Material supplied –
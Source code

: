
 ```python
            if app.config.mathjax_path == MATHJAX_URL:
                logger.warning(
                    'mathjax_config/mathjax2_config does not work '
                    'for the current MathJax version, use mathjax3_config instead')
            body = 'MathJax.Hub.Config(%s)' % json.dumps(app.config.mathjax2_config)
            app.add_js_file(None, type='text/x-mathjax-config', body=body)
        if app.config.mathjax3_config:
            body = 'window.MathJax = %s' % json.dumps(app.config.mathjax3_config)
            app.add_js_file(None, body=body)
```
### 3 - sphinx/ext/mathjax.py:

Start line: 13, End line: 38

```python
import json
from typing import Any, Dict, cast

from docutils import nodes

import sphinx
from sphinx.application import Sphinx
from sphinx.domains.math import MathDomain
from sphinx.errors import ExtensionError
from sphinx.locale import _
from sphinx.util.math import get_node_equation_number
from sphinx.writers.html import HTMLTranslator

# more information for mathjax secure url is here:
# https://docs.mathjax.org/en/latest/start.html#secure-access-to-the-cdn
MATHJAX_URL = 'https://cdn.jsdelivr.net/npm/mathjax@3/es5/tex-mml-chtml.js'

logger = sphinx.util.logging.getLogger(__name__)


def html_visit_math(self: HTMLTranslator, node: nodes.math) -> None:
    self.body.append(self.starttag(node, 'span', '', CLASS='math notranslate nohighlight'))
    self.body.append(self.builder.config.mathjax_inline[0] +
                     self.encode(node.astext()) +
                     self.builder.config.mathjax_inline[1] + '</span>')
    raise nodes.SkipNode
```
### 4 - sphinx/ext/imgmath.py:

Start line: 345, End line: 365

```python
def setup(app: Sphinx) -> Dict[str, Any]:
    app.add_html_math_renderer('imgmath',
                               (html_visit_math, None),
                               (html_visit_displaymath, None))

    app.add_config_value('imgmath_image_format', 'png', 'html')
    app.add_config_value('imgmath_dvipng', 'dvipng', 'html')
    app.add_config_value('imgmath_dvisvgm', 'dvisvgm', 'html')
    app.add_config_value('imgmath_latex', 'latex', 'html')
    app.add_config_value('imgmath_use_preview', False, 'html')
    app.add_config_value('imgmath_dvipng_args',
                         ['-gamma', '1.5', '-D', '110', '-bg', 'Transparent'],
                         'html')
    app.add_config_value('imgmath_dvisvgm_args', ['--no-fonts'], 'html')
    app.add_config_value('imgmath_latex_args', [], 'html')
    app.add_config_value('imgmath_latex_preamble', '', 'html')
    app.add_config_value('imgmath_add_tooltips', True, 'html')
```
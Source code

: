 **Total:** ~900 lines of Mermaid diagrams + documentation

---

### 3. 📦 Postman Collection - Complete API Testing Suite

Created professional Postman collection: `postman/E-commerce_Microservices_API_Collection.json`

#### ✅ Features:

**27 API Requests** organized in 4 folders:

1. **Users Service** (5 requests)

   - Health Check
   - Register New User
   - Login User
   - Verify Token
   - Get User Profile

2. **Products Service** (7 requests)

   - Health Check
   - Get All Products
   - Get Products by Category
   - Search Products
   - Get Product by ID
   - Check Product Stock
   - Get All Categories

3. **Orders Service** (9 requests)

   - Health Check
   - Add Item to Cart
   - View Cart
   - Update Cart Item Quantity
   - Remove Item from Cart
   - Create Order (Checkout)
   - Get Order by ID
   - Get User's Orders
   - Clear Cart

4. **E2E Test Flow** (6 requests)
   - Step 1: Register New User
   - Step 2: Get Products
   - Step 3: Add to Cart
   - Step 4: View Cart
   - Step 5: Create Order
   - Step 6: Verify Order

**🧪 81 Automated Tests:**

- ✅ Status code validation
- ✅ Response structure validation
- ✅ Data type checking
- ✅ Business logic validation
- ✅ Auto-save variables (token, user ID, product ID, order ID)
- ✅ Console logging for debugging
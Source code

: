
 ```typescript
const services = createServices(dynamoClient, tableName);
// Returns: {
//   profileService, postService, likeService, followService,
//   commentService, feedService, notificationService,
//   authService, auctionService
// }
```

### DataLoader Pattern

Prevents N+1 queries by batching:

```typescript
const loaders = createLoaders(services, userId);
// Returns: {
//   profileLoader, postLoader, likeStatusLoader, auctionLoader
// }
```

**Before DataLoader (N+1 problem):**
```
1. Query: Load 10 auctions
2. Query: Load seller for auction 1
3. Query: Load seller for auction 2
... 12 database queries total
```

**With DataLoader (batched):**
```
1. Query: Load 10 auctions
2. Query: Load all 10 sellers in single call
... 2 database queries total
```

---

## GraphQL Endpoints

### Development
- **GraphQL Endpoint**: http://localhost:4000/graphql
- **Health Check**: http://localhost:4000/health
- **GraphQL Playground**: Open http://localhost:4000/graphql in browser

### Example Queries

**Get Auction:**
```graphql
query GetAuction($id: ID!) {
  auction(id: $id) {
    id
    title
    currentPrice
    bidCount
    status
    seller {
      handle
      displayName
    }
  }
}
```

What is needed – The word is "import". Copy every line above where it appears.

Written solution –
import json
from typing import Any, Dict, cast
from docutils import nodes
import sphinx
from sphinx.application import Sphinx
from sphinx.domains.math import MathDomain
from sphinx.errors import ExtensionError
from sphinx.locale import _
from sphinx.util.math import get_node_equation_number
from sphinx.writers.html import HTMLTranslator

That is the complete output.